━━━ MATERIAL SHOWN ━━━

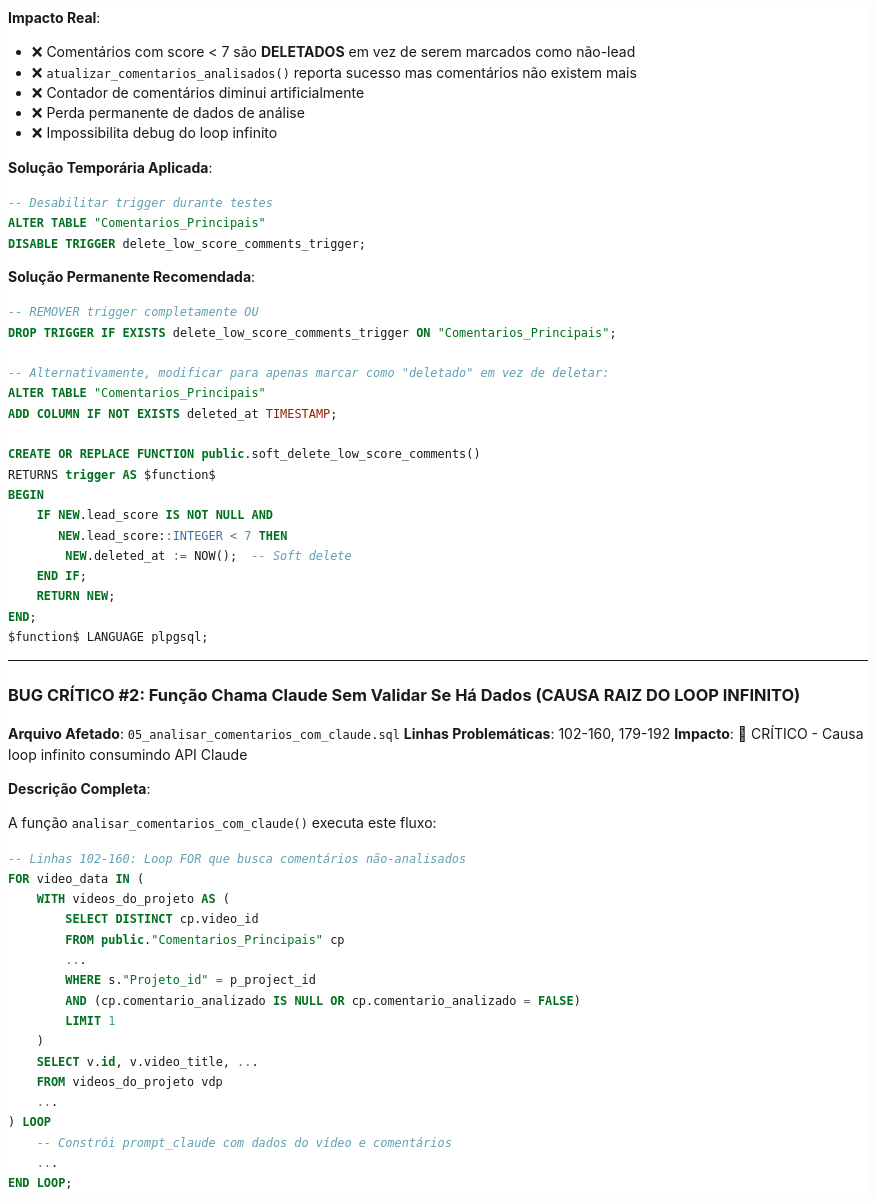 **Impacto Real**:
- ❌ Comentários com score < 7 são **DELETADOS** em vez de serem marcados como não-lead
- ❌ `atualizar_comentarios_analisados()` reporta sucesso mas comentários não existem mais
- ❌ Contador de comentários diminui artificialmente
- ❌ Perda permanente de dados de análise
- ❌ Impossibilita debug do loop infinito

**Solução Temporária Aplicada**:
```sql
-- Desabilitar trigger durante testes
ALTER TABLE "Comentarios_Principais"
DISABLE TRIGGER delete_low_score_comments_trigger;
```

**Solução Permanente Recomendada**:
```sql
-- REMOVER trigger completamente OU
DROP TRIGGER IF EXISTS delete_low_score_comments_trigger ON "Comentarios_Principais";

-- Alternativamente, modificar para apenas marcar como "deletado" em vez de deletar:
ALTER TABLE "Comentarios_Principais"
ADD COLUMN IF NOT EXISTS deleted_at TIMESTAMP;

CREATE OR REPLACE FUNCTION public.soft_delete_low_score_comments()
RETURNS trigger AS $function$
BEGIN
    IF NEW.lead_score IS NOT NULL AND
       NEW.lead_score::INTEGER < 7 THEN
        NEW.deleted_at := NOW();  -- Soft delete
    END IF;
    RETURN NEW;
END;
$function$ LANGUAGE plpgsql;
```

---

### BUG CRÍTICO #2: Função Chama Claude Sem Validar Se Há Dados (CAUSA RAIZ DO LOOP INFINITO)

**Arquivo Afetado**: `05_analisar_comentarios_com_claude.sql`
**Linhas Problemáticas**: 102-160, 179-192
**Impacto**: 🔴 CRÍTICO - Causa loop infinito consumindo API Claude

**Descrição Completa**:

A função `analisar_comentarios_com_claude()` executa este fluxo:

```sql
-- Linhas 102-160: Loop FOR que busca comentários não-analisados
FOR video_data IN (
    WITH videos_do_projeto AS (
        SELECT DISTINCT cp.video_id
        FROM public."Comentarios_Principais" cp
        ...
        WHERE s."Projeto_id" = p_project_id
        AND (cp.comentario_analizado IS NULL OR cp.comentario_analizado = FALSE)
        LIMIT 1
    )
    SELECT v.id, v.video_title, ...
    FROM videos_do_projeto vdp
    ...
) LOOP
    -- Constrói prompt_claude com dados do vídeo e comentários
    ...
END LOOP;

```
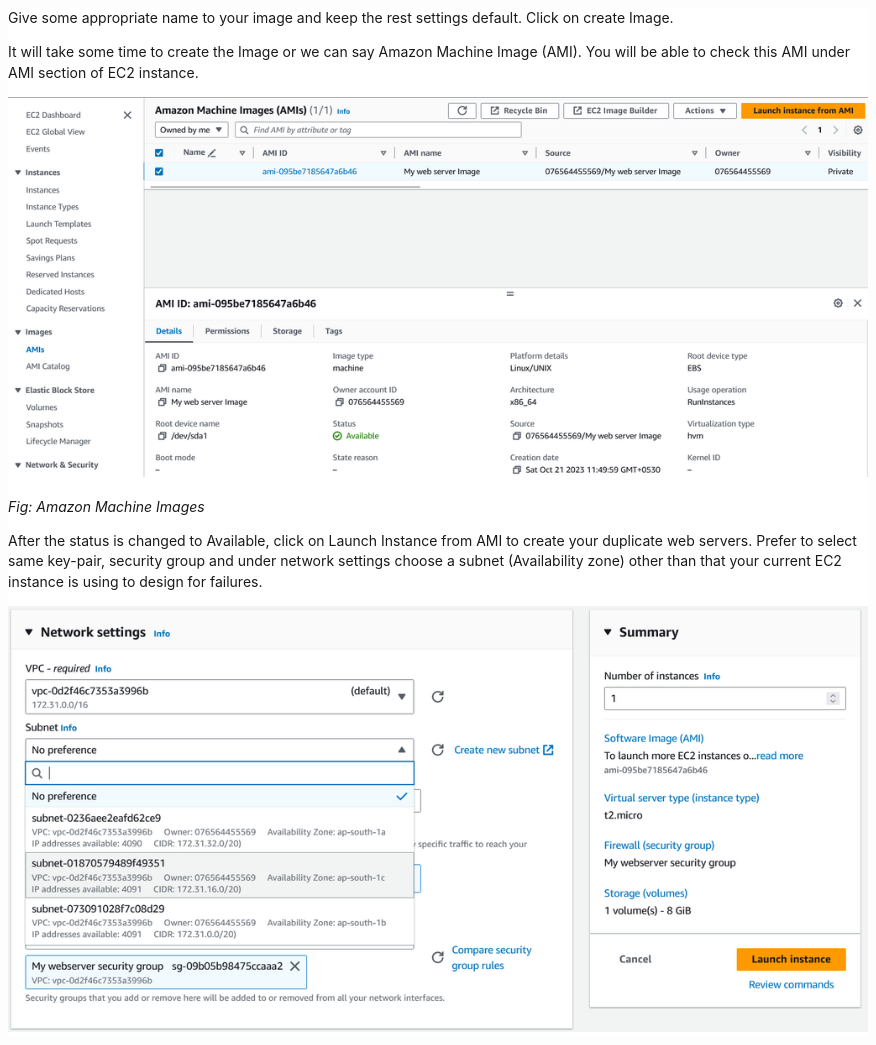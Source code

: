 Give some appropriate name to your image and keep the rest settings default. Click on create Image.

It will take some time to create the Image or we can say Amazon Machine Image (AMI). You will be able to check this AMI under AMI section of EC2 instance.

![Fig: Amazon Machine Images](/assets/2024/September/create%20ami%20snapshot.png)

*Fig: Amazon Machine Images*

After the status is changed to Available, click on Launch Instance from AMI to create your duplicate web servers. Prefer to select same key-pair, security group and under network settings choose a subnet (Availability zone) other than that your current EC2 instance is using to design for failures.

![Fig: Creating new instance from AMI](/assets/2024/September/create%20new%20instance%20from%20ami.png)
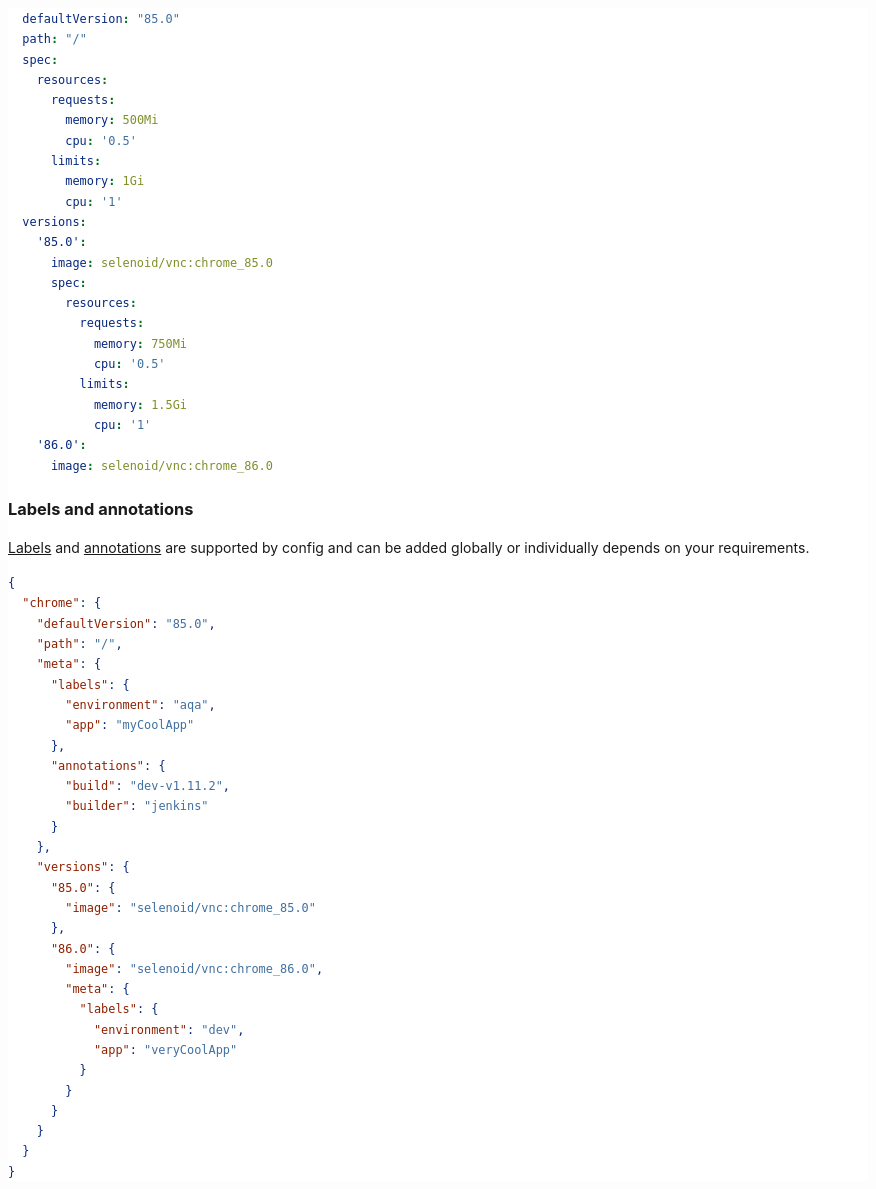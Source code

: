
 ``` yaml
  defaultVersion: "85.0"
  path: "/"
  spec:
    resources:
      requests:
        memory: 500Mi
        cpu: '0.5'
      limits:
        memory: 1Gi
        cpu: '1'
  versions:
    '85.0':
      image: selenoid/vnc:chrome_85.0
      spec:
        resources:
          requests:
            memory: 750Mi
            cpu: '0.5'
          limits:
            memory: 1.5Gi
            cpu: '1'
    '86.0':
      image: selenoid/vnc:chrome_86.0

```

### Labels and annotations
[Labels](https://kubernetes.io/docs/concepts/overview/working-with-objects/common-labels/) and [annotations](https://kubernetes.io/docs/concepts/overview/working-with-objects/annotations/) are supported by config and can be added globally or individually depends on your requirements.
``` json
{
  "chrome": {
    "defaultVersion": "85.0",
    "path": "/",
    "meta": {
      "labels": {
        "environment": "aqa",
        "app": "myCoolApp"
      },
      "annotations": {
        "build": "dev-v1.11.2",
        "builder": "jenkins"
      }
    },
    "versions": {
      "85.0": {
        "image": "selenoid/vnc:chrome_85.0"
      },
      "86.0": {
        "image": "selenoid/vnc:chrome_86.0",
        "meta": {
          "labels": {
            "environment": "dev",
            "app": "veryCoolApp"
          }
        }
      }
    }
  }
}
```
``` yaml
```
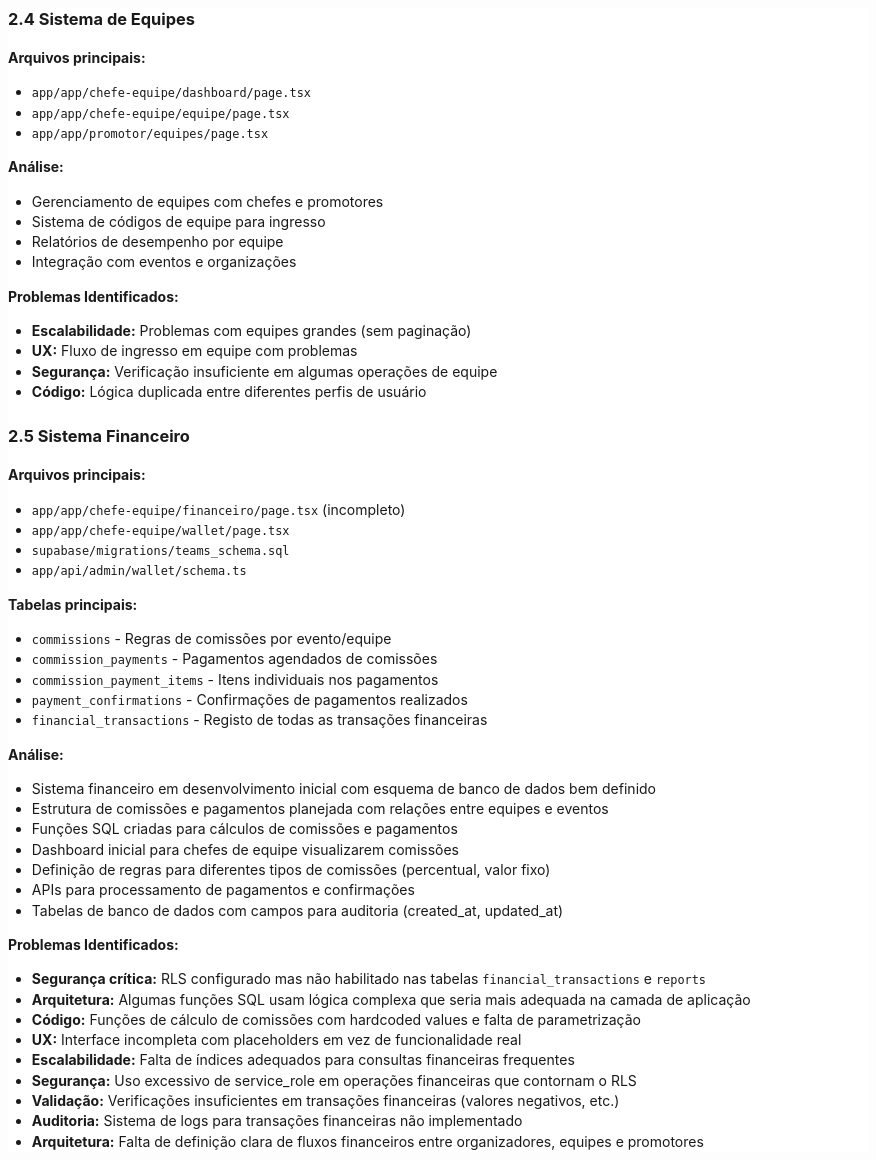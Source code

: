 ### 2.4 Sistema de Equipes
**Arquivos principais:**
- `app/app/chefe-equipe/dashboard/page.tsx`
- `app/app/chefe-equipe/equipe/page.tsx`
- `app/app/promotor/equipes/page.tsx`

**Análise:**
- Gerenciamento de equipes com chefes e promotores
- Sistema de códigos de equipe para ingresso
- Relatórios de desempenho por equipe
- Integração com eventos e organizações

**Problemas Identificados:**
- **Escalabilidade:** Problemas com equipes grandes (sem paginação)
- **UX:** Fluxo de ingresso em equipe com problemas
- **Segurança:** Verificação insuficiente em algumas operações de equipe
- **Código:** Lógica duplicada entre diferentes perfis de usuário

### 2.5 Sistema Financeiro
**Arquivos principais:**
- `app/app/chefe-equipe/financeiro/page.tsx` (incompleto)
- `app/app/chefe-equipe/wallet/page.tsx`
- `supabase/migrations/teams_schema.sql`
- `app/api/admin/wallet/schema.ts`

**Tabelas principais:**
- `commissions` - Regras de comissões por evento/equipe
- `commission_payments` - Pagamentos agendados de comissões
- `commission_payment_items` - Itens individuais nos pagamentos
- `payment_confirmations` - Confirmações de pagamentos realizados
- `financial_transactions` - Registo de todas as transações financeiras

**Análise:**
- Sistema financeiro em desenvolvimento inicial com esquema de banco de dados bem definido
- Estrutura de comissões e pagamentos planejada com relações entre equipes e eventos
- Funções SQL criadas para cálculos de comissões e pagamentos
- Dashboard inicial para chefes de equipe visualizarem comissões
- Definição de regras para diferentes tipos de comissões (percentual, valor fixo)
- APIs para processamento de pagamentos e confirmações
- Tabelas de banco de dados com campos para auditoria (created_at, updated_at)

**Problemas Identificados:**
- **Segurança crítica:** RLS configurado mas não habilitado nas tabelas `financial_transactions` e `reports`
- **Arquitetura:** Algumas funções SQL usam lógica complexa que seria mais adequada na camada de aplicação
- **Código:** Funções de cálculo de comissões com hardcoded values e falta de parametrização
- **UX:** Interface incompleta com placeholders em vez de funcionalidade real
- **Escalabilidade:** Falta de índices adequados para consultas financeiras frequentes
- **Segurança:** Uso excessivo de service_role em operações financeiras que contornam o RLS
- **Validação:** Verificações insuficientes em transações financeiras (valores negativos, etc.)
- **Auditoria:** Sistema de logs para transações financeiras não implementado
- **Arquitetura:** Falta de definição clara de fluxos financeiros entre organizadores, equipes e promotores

━━━

Pick every line of the data that includes the string "Images".

![Fig: Amazon Machine Images](/assets/2024/September/create%20ami%20snapshot.png)
*Fig: Amazon Machine Images*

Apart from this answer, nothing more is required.